START Data for processing

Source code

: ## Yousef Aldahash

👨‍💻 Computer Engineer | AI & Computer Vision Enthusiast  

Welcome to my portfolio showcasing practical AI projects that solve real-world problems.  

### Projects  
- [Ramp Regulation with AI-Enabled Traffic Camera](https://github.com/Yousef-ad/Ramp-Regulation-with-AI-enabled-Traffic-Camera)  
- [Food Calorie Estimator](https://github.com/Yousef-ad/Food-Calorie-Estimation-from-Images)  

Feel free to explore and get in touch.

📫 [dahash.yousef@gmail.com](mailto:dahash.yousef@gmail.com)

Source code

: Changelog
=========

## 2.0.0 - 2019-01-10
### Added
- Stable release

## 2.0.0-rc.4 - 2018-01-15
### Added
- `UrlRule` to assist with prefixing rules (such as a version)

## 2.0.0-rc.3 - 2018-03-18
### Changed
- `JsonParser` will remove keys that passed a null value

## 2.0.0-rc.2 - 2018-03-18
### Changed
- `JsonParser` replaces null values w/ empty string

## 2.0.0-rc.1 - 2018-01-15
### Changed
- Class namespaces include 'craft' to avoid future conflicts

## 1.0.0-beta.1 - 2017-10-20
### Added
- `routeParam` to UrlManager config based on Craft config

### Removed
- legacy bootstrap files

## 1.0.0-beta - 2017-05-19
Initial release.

END Data for processing

## Work instructions:
From the first line to the last, give the data again exactly.

## Your solution:
Source code

: ## Yousef Aldahash

👨‍💻 Computer Engineer | AI & Computer Vision Enthusiast  

Welcome to my portfolio showcasing practical AI projects that solve real-world problems.  

### Projects  
- [Ramp Regulation with AI-Enabled Traffic Camera](https://github.com/Yousef-ad/Ramp-Regulation-with-AI-enabled-Traffic-Camera)  
- [Food Calorie Estimator](https://github.com/Yousef-ad/Food-Calorie-Estimation-from-Images)  

Feel free to explore and get in touch.

📫 [dahash.yousef@gmail.com](mailto:dahash.yousef@gmail.com)

Source code

: Changelog
=========

## 2.0.0 - 2019-01-10
### Added
- Stable release

## 2.0.0-rc.4 - 2018-01-15
### Added
- `UrlRule` to assist with prefixing rules (such as a version)

## 2.0.0-rc.3 - 2018-03-18
### Changed
- `JsonParser` will remove keys that passed a null value

## 2.0.0-rc.2 - 2018-03-18
### Changed
- `JsonParser` replaces null values w/ empty string

## 2.0.0-rc.1 - 2018-01-15
### Changed
- Class namespaces include 'craft' to avoid future conflicts

## 1.0.0-beta.1 - 2017-10-20
### Added
- `routeParam` to UrlManager config based on Craft config

### Removed
- legacy bootstrap files

## 1.0.0-beta - 2017-05-19
Initial release.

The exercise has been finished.